#### Task to carry out:
Repeat precisely the span of lines below that opens with the line containing "## 🏛️ Governance Mandate (Academic Edition)" and closes with the line containing "In academic and", both included.

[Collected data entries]
╔══
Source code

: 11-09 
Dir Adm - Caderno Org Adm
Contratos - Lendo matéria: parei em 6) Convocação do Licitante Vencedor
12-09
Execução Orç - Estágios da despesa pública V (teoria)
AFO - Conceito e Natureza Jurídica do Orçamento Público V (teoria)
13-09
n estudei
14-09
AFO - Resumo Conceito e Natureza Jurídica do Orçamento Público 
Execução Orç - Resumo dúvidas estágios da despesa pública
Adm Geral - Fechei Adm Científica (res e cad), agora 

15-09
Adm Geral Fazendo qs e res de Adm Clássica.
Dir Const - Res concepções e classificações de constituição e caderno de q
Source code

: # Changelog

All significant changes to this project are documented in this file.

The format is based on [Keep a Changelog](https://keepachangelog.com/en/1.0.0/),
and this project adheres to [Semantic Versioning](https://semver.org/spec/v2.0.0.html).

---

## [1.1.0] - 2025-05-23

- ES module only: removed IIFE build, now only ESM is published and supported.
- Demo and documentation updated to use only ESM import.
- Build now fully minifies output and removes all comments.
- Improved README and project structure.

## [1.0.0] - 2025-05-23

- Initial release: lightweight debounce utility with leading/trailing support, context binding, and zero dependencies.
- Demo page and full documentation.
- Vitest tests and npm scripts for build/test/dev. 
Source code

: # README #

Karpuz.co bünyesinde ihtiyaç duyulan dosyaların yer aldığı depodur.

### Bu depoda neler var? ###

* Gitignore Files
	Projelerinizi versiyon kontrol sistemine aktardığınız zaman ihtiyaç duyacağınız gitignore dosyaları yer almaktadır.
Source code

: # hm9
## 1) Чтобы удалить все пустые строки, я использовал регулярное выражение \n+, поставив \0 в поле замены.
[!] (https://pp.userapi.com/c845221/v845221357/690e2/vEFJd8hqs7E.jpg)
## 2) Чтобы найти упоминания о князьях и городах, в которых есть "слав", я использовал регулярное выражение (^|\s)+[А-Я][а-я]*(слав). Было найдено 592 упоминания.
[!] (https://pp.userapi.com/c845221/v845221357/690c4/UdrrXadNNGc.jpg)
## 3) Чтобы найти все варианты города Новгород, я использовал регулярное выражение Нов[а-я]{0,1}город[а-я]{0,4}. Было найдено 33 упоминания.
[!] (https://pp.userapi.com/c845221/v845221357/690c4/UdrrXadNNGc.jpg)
╚══
╔══
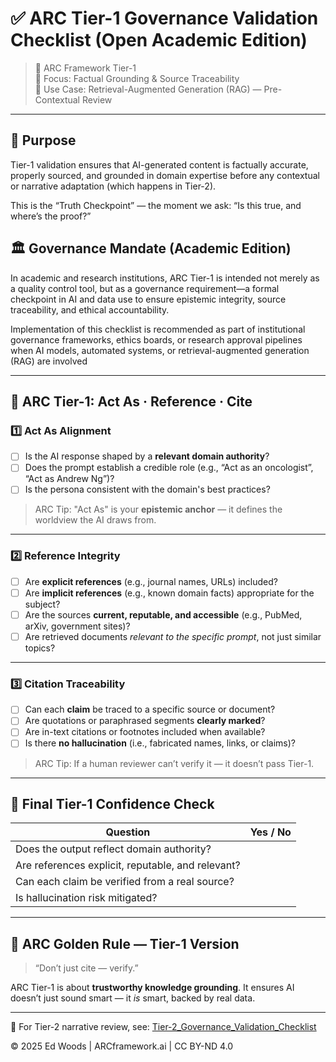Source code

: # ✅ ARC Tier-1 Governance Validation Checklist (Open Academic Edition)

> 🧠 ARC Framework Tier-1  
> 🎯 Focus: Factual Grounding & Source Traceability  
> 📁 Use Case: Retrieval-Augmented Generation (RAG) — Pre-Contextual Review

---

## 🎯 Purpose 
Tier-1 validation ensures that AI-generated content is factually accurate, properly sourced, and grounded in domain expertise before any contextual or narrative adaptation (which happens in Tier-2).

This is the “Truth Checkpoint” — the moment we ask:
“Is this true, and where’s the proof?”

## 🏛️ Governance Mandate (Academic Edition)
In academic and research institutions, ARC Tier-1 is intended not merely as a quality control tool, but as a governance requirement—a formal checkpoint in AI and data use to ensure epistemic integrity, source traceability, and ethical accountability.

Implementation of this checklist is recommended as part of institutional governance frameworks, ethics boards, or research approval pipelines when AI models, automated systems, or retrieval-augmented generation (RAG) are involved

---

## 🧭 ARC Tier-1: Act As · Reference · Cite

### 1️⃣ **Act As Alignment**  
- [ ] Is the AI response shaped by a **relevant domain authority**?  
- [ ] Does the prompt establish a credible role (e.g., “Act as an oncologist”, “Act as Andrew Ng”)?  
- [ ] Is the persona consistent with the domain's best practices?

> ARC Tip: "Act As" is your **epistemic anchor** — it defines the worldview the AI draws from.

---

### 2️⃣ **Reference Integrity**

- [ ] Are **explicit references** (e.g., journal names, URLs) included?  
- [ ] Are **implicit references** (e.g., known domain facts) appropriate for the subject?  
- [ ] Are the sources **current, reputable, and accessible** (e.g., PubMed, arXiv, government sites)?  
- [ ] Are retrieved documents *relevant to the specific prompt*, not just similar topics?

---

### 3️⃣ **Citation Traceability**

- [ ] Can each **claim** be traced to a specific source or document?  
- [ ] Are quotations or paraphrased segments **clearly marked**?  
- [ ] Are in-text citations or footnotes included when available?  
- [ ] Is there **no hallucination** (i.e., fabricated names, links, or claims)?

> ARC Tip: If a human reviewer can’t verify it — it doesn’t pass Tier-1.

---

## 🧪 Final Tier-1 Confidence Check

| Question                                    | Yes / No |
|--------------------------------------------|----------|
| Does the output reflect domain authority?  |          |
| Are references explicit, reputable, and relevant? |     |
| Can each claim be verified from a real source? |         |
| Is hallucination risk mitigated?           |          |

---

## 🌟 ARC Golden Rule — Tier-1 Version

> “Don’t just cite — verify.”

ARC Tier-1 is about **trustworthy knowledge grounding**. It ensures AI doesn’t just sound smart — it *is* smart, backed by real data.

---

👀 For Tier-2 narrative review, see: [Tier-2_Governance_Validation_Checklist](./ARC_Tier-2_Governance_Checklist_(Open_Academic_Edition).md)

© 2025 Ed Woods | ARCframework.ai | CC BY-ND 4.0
╚══
#### Answer area:
## 🏛️ Governance Mandate (Academic Edition)
In academic and research institutions, ARC Tier-1 is intended not merely as a quality control tool, but as a governance requirement—a formal checkpoint in AI and data use to ensure epistemic integrity, source traceability, and ethical accountability.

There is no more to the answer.